◆ Exercise description
Could you retype exactly the lines below between the one holding "накладные: 3,564,000 руб**" and the one holding "- **Real-time Transports**: 8", inclusive, leaving out any pictures?
------------------------------------------------------------
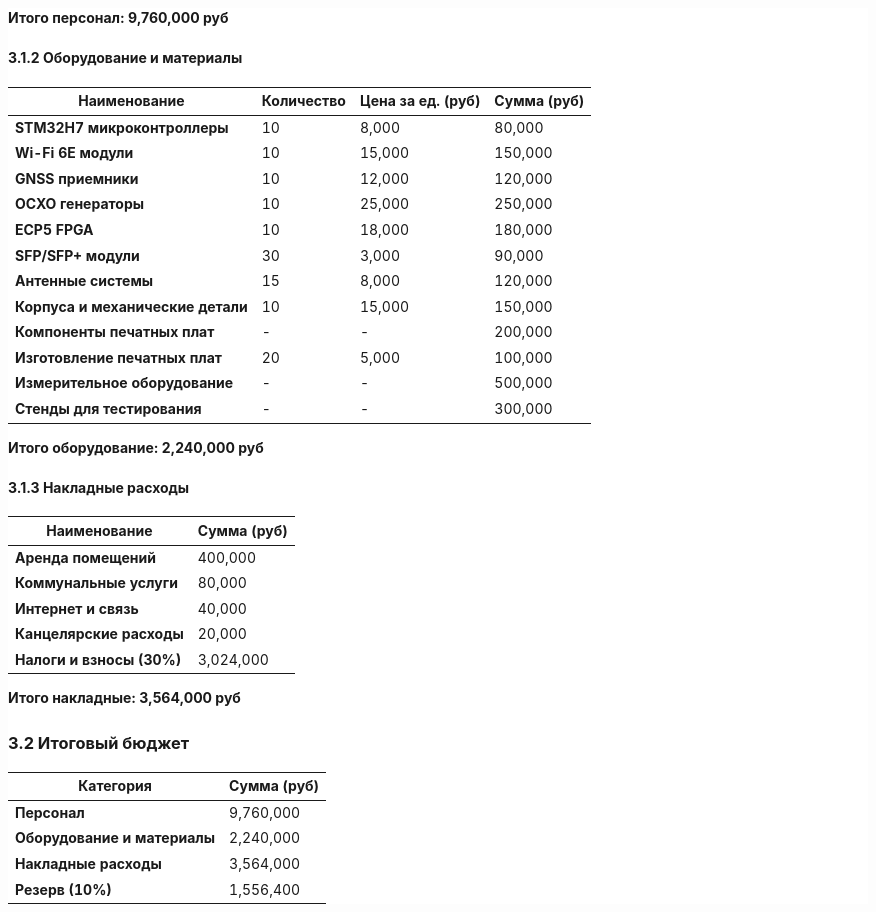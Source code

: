**Итого персонал: 9,760,000 руб**

#### 3.1.2 Оборудование и материалы

| Наименование | Количество | Цена за ед. (руб) | Сумма (руб) |
|--------------|------------|-------------------|-------------|
| **STM32H7 микроконтроллеры** | 10 | 8,000 | 80,000 |
| **Wi-Fi 6E модули** | 10 | 15,000 | 150,000 |
| **GNSS приемники** | 10 | 12,000 | 120,000 |
| **OCXO генераторы** | 10 | 25,000 | 250,000 |
| **ECP5 FPGA** | 10 | 18,000 | 180,000 |
| **SFP/SFP+ модули** | 30 | 3,000 | 90,000 |
| **Антенные системы** | 15 | 8,000 | 120,000 |
| **Корпуса и механические детали** | 10 | 15,000 | 150,000 |
| **Компоненты печатных плат** | - | - | 200,000 |
| **Изготовление печатных плат** | 20 | 5,000 | 100,000 |
| **Измерительное оборудование** | - | - | 500,000 |
| **Стенды для тестирования** | - | - | 300,000 |

**Итого оборудование: 2,240,000 руб**

#### 3.1.3 Накладные расходы

| Наименование | Сумма (руб) |
|--------------|-------------|
| **Аренда помещений** | 400,000 |
| **Коммунальные услуги** | 80,000 |
| **Интернет и связь** | 40,000 |
| **Канцелярские расходы** | 20,000 |
| **Налоги и взносы (30%)** | 3,024,000 |

**Итого накладные: 3,564,000 руб**

### 3.2 Итоговый бюджет

| Категория | Сумма (руб) |
|-----------|-------------|
| **Персонал** | 9,760,000 |
| **Оборудование и материалы** | 2,240,000 |
| **Накладные расходы** | 3,564,000 |
| **Резерв (10%)** | 1,556,400 |
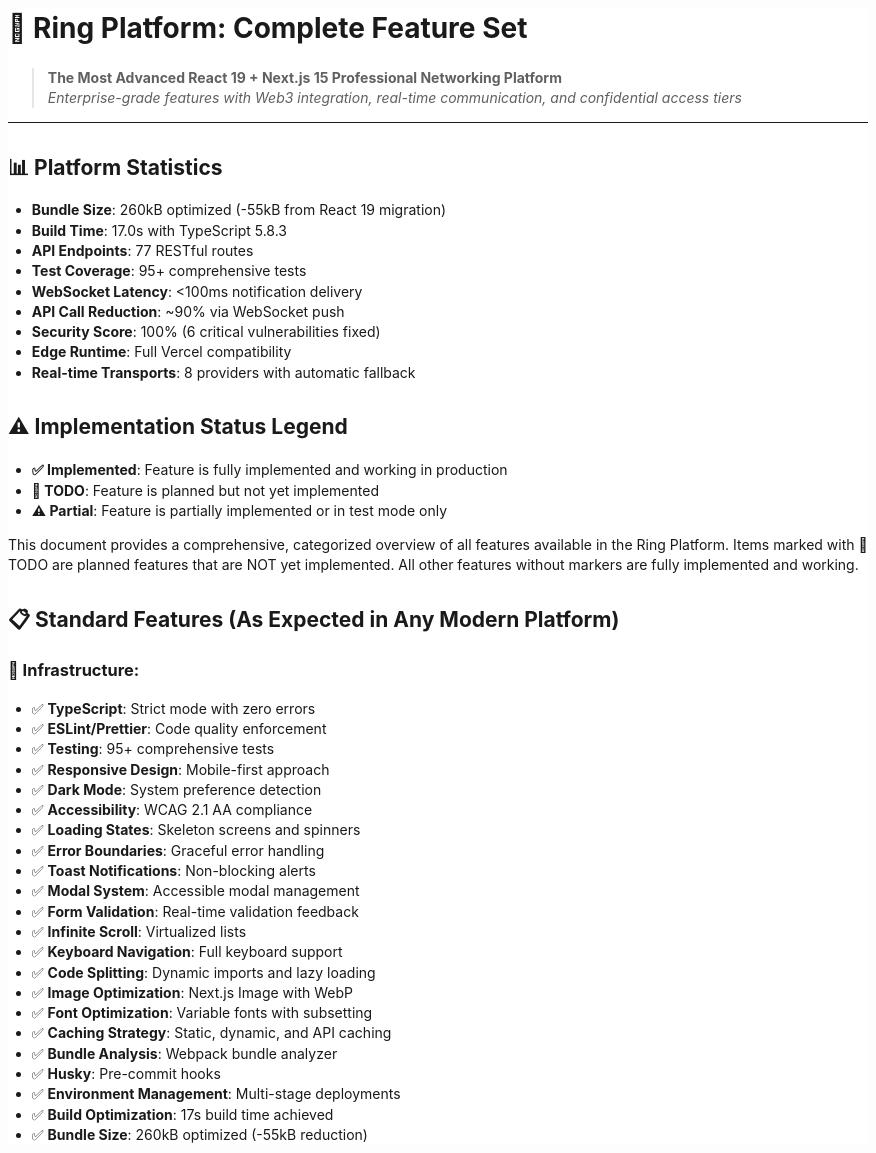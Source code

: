 # 🚀 Ring Platform: Complete Feature Set

> **The Most Advanced React 19 + Next.js 15 Professional Networking Platform**  
> *Enterprise-grade features with Web3 integration, real-time communication, and confidential access tiers*

---

## 📊 Platform Statistics

- **Bundle Size**: 260kB optimized (-55kB from React 19 migration)
- **Build Time**: 17.0s with TypeScript 5.8.3
- **API Endpoints**: 77 RESTful routes
- **Test Coverage**: 95+ comprehensive tests
- **WebSocket Latency**: <100ms notification delivery
- **API Call Reduction**: ~90% via WebSocket push
- **Security Score**: 100% (6 critical vulnerabilities fixed)
- **Edge Runtime**: Full Vercel compatibility
- **Real-time Transports**: 8 providers with automatic fallback

## ⚠️ Implementation Status Legend

- **✅ Implemented**: Feature is fully implemented and working in production
- **🚧 TODO**: Feature is planned but not yet implemented
- **⚠️ Partial**: Feature is partially implemented or in test mode only

This document provides a comprehensive, categorized overview of all features available in the Ring Platform. Items marked with 🚧 TODO are planned features that are NOT yet implemented. All other features without markers are fully implemented and working.

## 📋 Standard Features (As Expected in Any Modern Platform)

### 🔧 Infrastructure:
- ✅ **TypeScript**: Strict mode with zero errors
- ✅ **ESLint/Prettier**: Code quality enforcement
- ✅ **Testing**: 95+ comprehensive tests
- ✅ **Responsive Design**: Mobile-first approach
- ✅ **Dark Mode**: System preference detection
- ✅ **Accessibility**: WCAG 2.1 AA compliance
- ✅ **Loading States**: Skeleton screens and spinners
- ✅ **Error Boundaries**: Graceful error handling
- ✅ **Toast Notifications**: Non-blocking alerts
- ✅ **Modal System**: Accessible modal management
- ✅ **Form Validation**: Real-time validation feedback
- ✅ **Infinite Scroll**: Virtualized lists
- ✅ **Keyboard Navigation**: Full keyboard support
- ✅ **Code Splitting**: Dynamic imports and lazy loading
- ✅ **Image Optimization**: Next.js Image with WebP
- ✅ **Font Optimization**: Variable fonts with subsetting
- ✅ **Caching Strategy**: Static, dynamic, and API caching
- ✅ **Bundle Analysis**: Webpack bundle analyzer
- ✅ **Husky**: Pre-commit hooks
- ✅ **Environment Management**: Multi-stage deployments
- ✅ **Build Optimization**: 17s build time achieved
- ✅ **Bundle Size**: 260kB optimized (-55kB reduction)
------------------------------------------------------------
◆ Response area
**Итого накладные: 3,564,000 руб**

### 3.2 Итоговый бюджет

| Категория | Сумма (руб) |
|-----------|-------------|
| **Персонал** | 9,760,000 |
| **Оборудование и материалы** | 2,240,000 |
| **Накладные расходы** | 3,564,000 |
| **Резерв (10%)** | 1,556,400 |
Source code

: # 🚀 Ring Platform: Complete Feature Set

> **The Most Advanced React 19 + Next.js 15 Professional Networking Platform**  
> *Enterprise-grade features with Web3 integration, real-time communication, and confidential access tiers*

---

## 📊 Platform Statistics

- **Bundle Size**: 260kB optimized (-55kB from React 19 migration)
- **Build Time**: 17.0s with TypeScript 5.8.3
- **API Endpoints**: 77 RESTful routes
- **Test Coverage**: 95+ comprehensive tests
- **WebSocket Latency**: <100ms notification delivery
- **API Call Reduction**: ~90% via WebSocket push
- **Security Score**: 100% (6 critical vulnerabilities fixed)
- **Edge Runtime**: Full Vercel compatibility
- **Real-time Transports**: 8 providers with automatic fallback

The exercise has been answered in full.